Patient chase

Patient chase

Two years ago, Edgar Tang was driving with his radio tuned to the BBC.

He heard a documentary about a man infected with HIV, the virus that causes Aids.

After a series of radical medical interventions in 2009, the man found himself clear of the virus.

For all practical purposes, he had been cured of the HIV infection, the first person in the history of the disease to have that outcome.

Tang, now 38, was transfixed.

This mysterious and very lucky survivor, an American living in Germany at the time, would be called The Berlin Patient, after the city in which he received the stem-cell treatments that would clear him of the disease.

That fascination would result in the documentary I Hugged The Berlin Patient, which opens tomorrow at the Cathay Cineplex Cineleisure Orchard.

As Tang says in the film he co-directed, the patient, whose real name is Timothy Ray Brown, was "an underdog you want to cheer, an outsider.

Suddenly he is thrust into a world where he is put on a pedestal, to become the chosen one.

He never guessed he would be this special person, the first person to have been cured of HIV".

Speaking to Life!, he says that the idea for making a documentary about his search for Brown came about by chance.

"I had a month to spare from work. I didn't think about doing a documentary. I thought I would go to Berlin and get inspired by his life to write a fictional feature about his experience."

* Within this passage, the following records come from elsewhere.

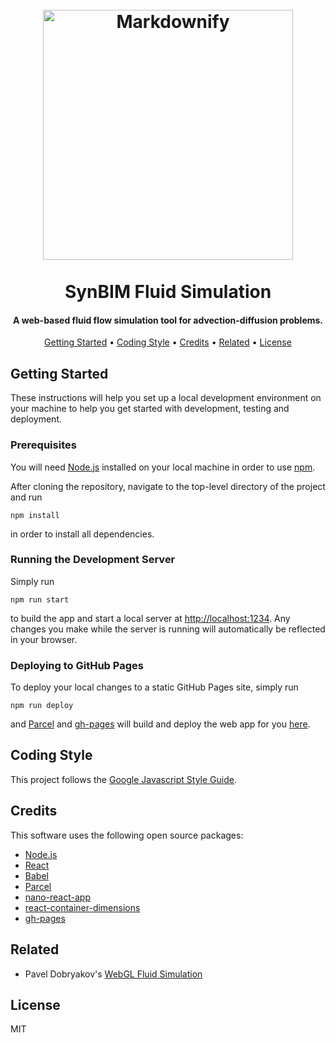 <h1 align="center">
  <br>
  <a href="https://rafaelanderka.com/synbim-fluid-simulation/"><img src="http://www.synbim.co.uk/uploads/2/2/4/4/22449348/geetanjalipatwa-12072017-final.jpg" alt="Markdownify" width="400"></a>
  <br>
  <br>
  SynBIM Fluid Simulation
  <br>
</h1>

<h4 align="center">A web-based fluid flow simulation tool for advection-diffusion problems.</h4>

<p align="center">
  <a href="#getting-started">Getting Started</a> •
  <a href="#coding-style">Coding Style</a> •
  <a href="#credits">Credits</a> •
  <a href="#related">Related</a> •
  <a href="#license">License</a>
</p>

## Getting Started

These instructions will help you set up a local development environment on your machine to help you get started with development, testing and deployment.

### Prerequisites

You will need [Node.js](https://nodejs.org/) installed on your local machine in order to use [npm](https://www.npmjs.com).

After cloning the repository, navigate to the top-level directory of the project and run

```
npm install
```

in order to install all dependencies.

### Running the Development Server

Simply run

```
npm run start
```

to build the app and start a local server at [http://localhost:1234](http://localhost:1234). Any changes you make while the server is running will automatically be reflected in your browser.

### Deploying to GitHub Pages

To deploy your local changes to a static GitHub Pages site, simply run

```
npm run deploy
```

and [Parcel](https://parceljs.org) and [gh-pages](https://github.com/tschaub/gh-pages) will build and deploy the web app for you [here](https://rafaelanderka.com/synbim-fluid-simulation/).

## Coding Style

This project follows the [Google Javascript Style Guide](https://google.github.io/styleguide/jsguide.html).

## Credits

This software uses the following open source packages:

- [Node.js](https://nodejs.org/)
- [React](https://reactjs.org)
- [Babel](https://babeljs.io)
- [Parcel](https://parceljs.org)
- [nano-react-app](https://github.com/nano-react-app/nano-react-app)
- [react-container-dimensions](https://github.com/okonet/react-container-dimensions)
- [gh-pages](https://github.com/tschaub/gh-pages)

## Related

- Pavel Dobryakov's [WebGL Fluid Simulation](https://github.com/PavelDoGreat/WebGL-Fluid-Simulation)

## License

MIT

He called a friend and former classmate Dzul Sungit, 38, to see if he wanted to go with him. Dzul decided to capture on video Tang's trip to Germany to see if anything interesting would come of it.

Now a senior producer for on-air branding and promotions at HBO Asia, Tang fought Hodgkin's Lymphoma, a form of cancer, in 2007, and has been clear thus far.

Dzul was intrigued by Tang's interest in looking for Brown and placed Tang and his search for Brown as the driving force of the film. The suspense of the chase - will Tang find Brown? - drives the story.

On the film, Tang also reflects on his own battle with cancer, and how Brown's journey bears some similarities with his own. The 73-minute documentary is Tang's first full-length work.

He had made short films and was recently creative producer for the Ken Kwek film Sex.Violence.FamilyValues.

A student of mass communications at Ngee Ann Polytechnic, he received a Media Development Authority scholarship to study film in New York in 2009.

The film shows how, in Berlin, Tang's effort in finding Brown hits a wall, though they managed to interview Dr Gero Hutter, the haematologist whose team took stem cells from a donor who was naturally immune to HIV and transplanted them into Brown.

Brown subsequently developed a resistance to the disease and stopped taking medication for it.

After a fruitless six days, a frustrated Tang put on a sandwich board the line: "Do you know who The Berlin Patient is?" in English and German.

For three hours, he walked the busy Schoneberg district of the city, where Brown is thought to have lived for a while, asking passers-by if they knew where he was. "I guess I am quite theatrical, generally," he says.

His random interviews showed that few had heard of either Brown or the fact that medical history had been made in their own city.

"It got the attention of people on that street, and I am glad we got it on film," he says of the stunt.